The following is a totally arbitrary (and meaningless) list of the best comedy books of the past few years.

Sarah Silverman ­- The Bedwetter

When comedians are interviewed it’s not rare for them come off as jealous or overly competitive but there are a few modern comics that are referred to almost reverently. Their last names don’t seem necessary because everyone in the comedy world knows who Patton (Oswalt), Louis (CK), and Sarah are. They’re a few of the titans.

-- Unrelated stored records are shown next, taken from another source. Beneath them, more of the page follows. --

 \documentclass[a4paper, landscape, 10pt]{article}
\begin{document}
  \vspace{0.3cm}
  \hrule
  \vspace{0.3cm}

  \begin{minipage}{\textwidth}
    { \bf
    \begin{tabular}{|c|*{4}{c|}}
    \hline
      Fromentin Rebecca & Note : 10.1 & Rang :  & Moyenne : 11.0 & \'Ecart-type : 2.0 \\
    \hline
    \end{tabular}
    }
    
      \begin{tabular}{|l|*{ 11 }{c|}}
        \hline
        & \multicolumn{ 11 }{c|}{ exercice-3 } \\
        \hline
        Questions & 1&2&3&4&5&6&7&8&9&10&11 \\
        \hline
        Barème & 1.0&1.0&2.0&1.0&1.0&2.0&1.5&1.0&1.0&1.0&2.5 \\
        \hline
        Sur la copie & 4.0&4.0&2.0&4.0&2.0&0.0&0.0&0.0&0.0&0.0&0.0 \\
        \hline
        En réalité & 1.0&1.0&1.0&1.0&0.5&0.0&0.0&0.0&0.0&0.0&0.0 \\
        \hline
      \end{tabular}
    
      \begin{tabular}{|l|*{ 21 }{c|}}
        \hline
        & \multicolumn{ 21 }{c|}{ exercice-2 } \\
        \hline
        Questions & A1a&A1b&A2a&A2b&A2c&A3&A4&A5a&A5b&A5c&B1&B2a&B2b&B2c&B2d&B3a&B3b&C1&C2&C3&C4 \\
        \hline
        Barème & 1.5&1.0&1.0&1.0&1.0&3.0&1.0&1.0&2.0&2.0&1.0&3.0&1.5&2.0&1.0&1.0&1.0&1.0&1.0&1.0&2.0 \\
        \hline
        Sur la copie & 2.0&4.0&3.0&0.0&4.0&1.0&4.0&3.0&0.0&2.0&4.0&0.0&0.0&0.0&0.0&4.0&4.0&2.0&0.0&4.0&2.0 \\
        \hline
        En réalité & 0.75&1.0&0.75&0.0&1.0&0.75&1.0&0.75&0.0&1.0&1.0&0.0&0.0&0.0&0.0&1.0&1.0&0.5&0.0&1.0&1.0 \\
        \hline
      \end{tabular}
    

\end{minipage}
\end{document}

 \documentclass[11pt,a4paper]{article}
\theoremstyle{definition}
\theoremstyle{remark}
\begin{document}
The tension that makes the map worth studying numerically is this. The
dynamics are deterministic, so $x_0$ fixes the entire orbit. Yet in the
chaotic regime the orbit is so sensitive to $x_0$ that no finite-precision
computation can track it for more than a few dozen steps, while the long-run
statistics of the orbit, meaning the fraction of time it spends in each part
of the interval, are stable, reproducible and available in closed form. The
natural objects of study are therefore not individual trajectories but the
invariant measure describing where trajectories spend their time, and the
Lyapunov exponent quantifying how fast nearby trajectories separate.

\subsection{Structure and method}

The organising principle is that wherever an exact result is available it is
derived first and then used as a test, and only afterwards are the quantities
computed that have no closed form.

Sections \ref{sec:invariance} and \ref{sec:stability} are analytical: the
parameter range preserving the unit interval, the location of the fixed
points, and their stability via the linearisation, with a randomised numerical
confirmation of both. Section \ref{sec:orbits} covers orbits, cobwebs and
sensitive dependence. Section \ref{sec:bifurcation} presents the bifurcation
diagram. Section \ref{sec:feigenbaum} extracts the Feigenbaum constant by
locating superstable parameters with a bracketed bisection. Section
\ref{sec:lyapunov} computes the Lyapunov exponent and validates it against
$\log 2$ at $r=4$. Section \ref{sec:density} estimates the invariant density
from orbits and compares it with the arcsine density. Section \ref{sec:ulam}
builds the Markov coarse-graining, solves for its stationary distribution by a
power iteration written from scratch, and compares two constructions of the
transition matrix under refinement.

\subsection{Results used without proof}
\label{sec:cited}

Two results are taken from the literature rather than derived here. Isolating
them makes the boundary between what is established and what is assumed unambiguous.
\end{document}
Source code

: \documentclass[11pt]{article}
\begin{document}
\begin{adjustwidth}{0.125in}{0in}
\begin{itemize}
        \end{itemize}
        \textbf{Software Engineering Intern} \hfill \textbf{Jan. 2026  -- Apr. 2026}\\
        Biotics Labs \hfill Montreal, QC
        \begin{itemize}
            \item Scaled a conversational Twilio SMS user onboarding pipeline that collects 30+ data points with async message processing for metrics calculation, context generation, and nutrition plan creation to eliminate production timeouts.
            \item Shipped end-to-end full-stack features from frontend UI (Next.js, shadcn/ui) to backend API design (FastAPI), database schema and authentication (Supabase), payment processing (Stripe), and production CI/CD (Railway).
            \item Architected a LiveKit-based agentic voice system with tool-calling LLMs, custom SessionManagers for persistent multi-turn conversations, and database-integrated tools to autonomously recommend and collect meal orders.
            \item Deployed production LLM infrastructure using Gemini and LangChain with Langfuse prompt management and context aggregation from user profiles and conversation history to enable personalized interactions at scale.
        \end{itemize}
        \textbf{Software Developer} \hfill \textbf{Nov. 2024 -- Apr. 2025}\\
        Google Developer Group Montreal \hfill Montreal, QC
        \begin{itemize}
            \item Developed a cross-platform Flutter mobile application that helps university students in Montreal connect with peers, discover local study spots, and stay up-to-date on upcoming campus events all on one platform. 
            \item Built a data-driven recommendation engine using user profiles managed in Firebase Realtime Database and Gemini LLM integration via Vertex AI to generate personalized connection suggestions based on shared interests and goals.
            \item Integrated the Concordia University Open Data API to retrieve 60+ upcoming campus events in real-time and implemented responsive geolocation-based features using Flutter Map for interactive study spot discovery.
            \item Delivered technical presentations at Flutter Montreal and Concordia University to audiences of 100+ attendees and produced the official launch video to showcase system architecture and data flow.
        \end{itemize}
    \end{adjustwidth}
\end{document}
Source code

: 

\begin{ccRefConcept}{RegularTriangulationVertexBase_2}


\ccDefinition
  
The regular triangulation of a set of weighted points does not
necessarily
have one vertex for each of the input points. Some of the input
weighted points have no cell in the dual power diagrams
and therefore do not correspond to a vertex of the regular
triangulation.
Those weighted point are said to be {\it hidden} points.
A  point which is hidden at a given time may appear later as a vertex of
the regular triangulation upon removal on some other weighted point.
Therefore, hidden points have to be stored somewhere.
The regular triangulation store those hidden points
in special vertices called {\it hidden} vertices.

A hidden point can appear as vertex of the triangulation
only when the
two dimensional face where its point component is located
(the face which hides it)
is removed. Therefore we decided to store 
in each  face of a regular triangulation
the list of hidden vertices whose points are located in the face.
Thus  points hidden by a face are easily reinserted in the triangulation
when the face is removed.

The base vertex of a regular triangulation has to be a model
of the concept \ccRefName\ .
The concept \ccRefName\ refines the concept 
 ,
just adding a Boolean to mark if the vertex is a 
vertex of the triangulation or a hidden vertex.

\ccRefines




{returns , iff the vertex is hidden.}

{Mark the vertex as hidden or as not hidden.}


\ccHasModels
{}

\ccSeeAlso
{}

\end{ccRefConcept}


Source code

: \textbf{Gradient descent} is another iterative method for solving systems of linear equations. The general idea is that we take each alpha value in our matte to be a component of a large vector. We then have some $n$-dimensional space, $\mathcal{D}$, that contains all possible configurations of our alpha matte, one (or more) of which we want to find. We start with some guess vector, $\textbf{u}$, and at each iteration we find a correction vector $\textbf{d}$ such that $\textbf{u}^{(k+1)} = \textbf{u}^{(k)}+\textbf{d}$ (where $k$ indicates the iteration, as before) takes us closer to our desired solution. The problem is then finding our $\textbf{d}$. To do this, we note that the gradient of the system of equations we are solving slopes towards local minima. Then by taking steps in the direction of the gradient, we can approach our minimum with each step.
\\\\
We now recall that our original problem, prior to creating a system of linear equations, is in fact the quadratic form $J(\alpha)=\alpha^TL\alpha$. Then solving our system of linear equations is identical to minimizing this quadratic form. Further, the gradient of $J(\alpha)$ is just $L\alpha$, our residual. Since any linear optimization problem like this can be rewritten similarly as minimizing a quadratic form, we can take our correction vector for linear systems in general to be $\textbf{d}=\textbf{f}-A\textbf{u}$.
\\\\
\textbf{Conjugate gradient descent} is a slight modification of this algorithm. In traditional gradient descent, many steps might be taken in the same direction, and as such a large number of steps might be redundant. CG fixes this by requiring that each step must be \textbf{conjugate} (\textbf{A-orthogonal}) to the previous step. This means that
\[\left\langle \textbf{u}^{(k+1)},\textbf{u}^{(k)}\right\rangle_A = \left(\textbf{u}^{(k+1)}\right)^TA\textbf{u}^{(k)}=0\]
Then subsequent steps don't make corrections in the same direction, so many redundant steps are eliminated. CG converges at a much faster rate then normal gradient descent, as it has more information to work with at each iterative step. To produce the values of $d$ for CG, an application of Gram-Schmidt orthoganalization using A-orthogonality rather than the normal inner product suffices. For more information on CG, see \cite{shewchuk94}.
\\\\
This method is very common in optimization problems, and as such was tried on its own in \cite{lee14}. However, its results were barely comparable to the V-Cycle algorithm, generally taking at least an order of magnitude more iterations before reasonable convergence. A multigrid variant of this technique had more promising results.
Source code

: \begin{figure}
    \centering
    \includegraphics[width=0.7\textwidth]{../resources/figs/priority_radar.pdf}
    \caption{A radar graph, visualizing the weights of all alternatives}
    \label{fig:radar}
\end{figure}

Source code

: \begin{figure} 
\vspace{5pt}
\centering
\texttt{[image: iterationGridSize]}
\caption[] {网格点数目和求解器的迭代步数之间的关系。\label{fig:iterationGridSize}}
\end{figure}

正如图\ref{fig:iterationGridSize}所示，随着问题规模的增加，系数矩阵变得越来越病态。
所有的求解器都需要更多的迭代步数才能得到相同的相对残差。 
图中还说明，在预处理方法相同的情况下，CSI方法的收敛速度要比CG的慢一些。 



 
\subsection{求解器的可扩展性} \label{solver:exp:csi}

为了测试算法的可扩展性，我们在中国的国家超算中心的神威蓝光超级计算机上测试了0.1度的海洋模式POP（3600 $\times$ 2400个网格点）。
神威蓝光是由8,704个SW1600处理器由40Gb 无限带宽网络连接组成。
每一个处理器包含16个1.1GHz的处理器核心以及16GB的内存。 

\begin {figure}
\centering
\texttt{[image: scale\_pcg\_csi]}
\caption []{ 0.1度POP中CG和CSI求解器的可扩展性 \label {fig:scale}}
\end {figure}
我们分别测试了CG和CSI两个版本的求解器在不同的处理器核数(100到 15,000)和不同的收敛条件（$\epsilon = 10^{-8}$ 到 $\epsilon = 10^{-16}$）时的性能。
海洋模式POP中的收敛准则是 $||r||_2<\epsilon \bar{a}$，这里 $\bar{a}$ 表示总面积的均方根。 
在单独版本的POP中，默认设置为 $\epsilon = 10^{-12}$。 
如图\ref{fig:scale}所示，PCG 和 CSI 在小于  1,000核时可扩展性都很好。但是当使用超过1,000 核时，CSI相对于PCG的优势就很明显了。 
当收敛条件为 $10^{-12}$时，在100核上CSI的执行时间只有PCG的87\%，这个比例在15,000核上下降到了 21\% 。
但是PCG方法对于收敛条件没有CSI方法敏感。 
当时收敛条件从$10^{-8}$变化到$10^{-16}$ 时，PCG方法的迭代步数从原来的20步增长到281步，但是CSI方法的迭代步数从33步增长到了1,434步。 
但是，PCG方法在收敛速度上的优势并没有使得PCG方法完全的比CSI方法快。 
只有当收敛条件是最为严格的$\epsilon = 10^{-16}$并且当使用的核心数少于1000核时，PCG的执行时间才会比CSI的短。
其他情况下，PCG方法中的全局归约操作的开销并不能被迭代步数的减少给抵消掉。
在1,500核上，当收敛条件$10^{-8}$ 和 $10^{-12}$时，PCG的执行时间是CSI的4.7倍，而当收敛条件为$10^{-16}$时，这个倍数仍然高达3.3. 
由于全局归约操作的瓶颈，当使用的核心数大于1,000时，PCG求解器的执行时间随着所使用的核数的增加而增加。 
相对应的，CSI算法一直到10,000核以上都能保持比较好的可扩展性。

The Bedwetter is Sarah Silverman’s hysterical memoir about her life growing up Jewish in cookie cutter New Hampshire through her rise to comedy stardom. Her shtick of an obliviously selfish and racist character (see: Jesus is Magic) is on display here, but Silverman isn’t afraid to go deeper than that. She details her lifelong struggle with depression, bed wetting, and being demonized for criticizing the Catholic Church as a Jew. They’re stories that would be tough to listen to if they weren’t so laced with laughs.

She also delves into The Sarah Silverman Program‘s rise and fall, revealing that the finished Comedy Central product was just the tip of the iceberg and is hilarious when writing about trying to make a name for herself.

If I were ranking this list, The Bedwetter would be an easy #1.

Michael Ian Black – You’re Not Doing It Right and My Custom Van

My Custom Van is Michael Ian Black’s 2008 essay collection. It’s easy to read and each of the 50+ essays could be the groundwork for a stand up routine or a sketch from The State. Highlights are “What I Would Be Thinking If I Were Billy Joel Driving to a Holiday Party Where I Knew There Was Going to Be a Piano,” “A Few Words About My Jug Band,” and “A Series of Letters to a Squirrel.” Sarah Silverman put it best when she said on the back cover, “Fun to read while pooping.”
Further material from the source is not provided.